University of Washington researchers, in partnership with a Seattle biotech company, say they have developed a promising candidate for vaccination against the virus that causes COVID-19.
The researchers on Monday published a peer-reviewed paper in Science Translational Medicine that shows their vaccine induced a strong immune response in mice and macaque monkeys, a key step toward human trials.
“We’re very excited about the results and seeing our vaccine entered into the pipeline,” said Deborah Fuller, a microbiologist whose UW Medicine lab developed the potential vaccine. “It’s not going to be one vaccine that’s going to knock down this pandemic.”
The RNA vaccine produced an antibody and T-cell response after a single dose in both young and old mice, as well as in the macaques, said Fuller, an author on the Science Translational Medicine paper.
The strong response to the vaccine by non-human primates suggests it could work with people, too.
“Doses and vaccines and vaccine immune responses that work well in monkeys, translates well in humans,” Fuller said.
The vaccine could offer several advantages over others that research groups around the world are pursuing, as scientists race to produce a formulation that will be protective against the virus that causes COVID-19.
The researchers believe their approach, which relies on replicating RNA, could immunize with lower doses and fewer doses in comparison to other vaccines in development.
Because older mice showed strong immune response, the researchers also think older people could benefit from this formulation where other vaccines fail to produce a sufficient immune response.
The vaccine could be scaled up with relative ease, the researchers said. RNA vaccines typically combine with lipids, or fatty acids. The combination process can create manufacturing challenges, said Jesse Erasmus, the paper’s lead author.
The researchers partnered with a Seattle company, HDT Bio Corp., to create a two-part formulation that would allow the separate manufacture of RNA and lipid particles, which could speed manufacture.
The compounds could be mixed at bedside, Erasmus said.
The researchers continue to monitor the monkeys that have received the vaccine.
“The study began a little over 100 days ago.
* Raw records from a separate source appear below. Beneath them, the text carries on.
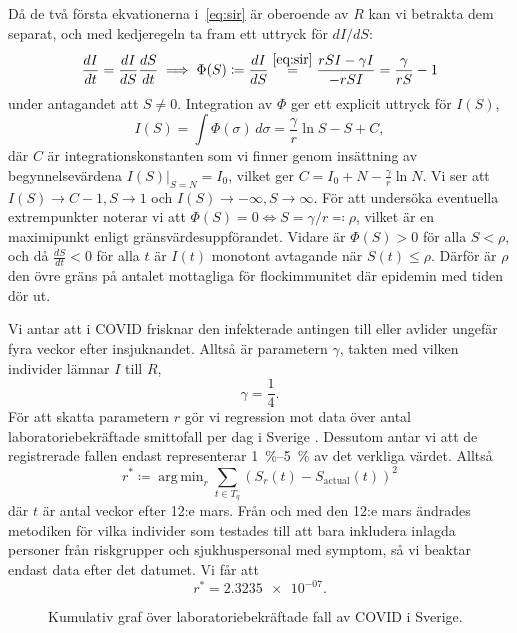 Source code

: \documentclass{article}
\DeclareMathOperator*{\argmin}{arg\,min}
\newcommand\covid{COVID\nobreakdash-19}
\begin{document}
Då de två första ekvationerna i~\eqref{eq:sir}
är oberoende av $R$ kan vi betrakta dem separat,
och med kedjeregeln ta fram ett uttryck för $dI/dS$:
$$ \frac{dI}{dt} = \frac{dI}{dS} \frac{dS}{dt}
\implies \Phi(S) \coloneqq \frac{dI}{dS} \overset{\eqref{eq:sir}}= \frac{rSI - \gamma I}{-rSI} = \frac\gamma{rS} - 1 $$
under antagandet att $S \ne 0$.
Integration av $\Phi$ ger ett explicit uttryck för $I(S)$,
$$ I(S) = \int \Phi(\sigma) \, d\sigma = \frac\gamma r \ln S - S + C, $$
där $C$ är integrationskonstanten som vi finner genom
insättning av begynnelsevärdena $I(S) \vert_{S=N} = I_0$,
vilket ger $C = I_0 + N - \frac\gamma r \ln N$.
Vi ser att $I(S) \to C - 1, S \to 1$ och $I(S) \to -\infty, S \to \infty$.
För att undersöka eventuella extrempunkter
noterar vi att $\Phi(S) = 0 \Leftrightarrow S = \gamma / r \eqqcolon \rho$,
vilket är en maximipunkt enligt gränsvärdesuppförandet.
Vidare är $\Phi(S) > 0$ för alla $S < \rho$,
och då $\frac{dS}{dt} < 0$ för alla $t$
är $I(t)$ monotont avtagande när $S(t) \le \rho$.
Därför är $\rho$ den övre gräns på antalet mottagliga för flockimmunitet
där epidemin med tiden dör ut.

Vi antar att i \covid{} frisknar den infekterade antingen till
eller avlider ungefär fyra veckor efter insjuknandet.
Alltså är parametern $\gamma$,
takten med vilken individer lämnar $I$ till $R$,
$$ \gamma = \frac14. $$
För att skatta parametern $r$ gör vi regression mot data över
antal laboratoriebekräftade smittofall per dag i Sverige
\cite{folkhalso}.
Dessutom antar vi att de registrerade fallen endast representerar
\SIrange{1}{5}{\percent} av det verkliga värdet.
Alltså
$$ r^* \coloneqq \argmin_r \sum_{t \in T_q} (S_r(t) - S_{\text{actual}}(t))^2 $$
där $t$ är antal veckor efter 12:e mars.
Från och med den 12:e mars ändrades metodiken för vilka individer
som testades till att bara inkludera inlagda personer från riskgrupper
och sjukhuspersonal med symptom,
så vi beaktar endast data efter det datumet.
Vi får att
$$ r^* = \num{2.3235e-07}. $$


\begin{figure}
	\centering
	\caption{Kumulativ graf över laboratoriebekräftade fall av \covid{} i Sverige.
	\autocite{folkhalso} \label{fig:cum_cases}}
\end{figure}
\end{document}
We plan to monitor them continuously through August. The plan is to enter them into a challenge study to see if the durability of the immune response is challenged,” Erasmus said.
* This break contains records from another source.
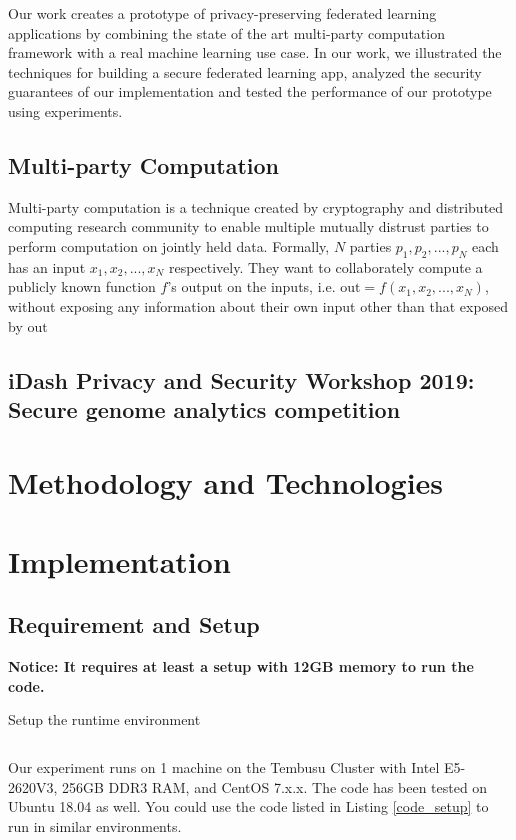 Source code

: \documentclass[a4paper,12pt]{article}
\begin{document}
Our work creates a prototype of privacy-preserving federated learning applications by combining the state of the art multi-party computation framework with a real machine learning use case. In our work, we illustrated the techniques for building a secure federated learning app, analyzed the security guarantees of our implementation and tested the performance of our prototype using experiments.

\subsection{Multi-party Computation}
Multi-party computation is a technique created by cryptography and distributed computing research community to enable multiple mutually distrust parties to perform computation on jointly held data. Formally, $N$ parties $p_1, p_2, ..., p_N$ each has an input $x_1, x_2, ..., x_N$ respectively. They want to collaborately compute a publicly known function $f$'s output on the inputs, i.e. $\text{out}=f(x_1, x_2, ..., x_N)$, without exposing any information about their own input other than that exposed by $\text{out}$ 
\subsection{iDash Privacy and Security Workshop 2019: Secure genome analytics competition}

\section{Methodology and Technologies}

\section{Implementation}
\subsection{Requirement and Setup}
\textbf{Notice: It requires at least a setup with 12GB memory to run the code.}

\begin{listing}[H]
	\caption{Setup the runtime environment}
	\inputminted[frame=single,framesep=10pt,linenos]{bash}{1_prep.sh}
	\label{code_setup}
\end{listing}

Our experiment runs on 1 machine on the Tembusu Cluster with Intel E5-2620V3, 256GB DDR3 RAM, and CentOS 7.x.x. The code has been tested on Ubuntu 18.04 as well. You could use the code listed in Listing \ref{code_setup} to run in similar environments.  
\end{document}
The challenge trial would expose the monkeys to the virus that causes COVID-19 some five to six months after the vaccine dose was administered. That will allow researchers to test the durability of the vaccine’s immune response.
HDT Bio has taken steps toward garnering FDA approval for phase one human trials, Erasmus said.
“The plan is to begin trials later this summer,” Erasmus said.
In phase one human trials, researchers would try to determine an optimal dose of the vaccine with a study of about 40 to 50 people.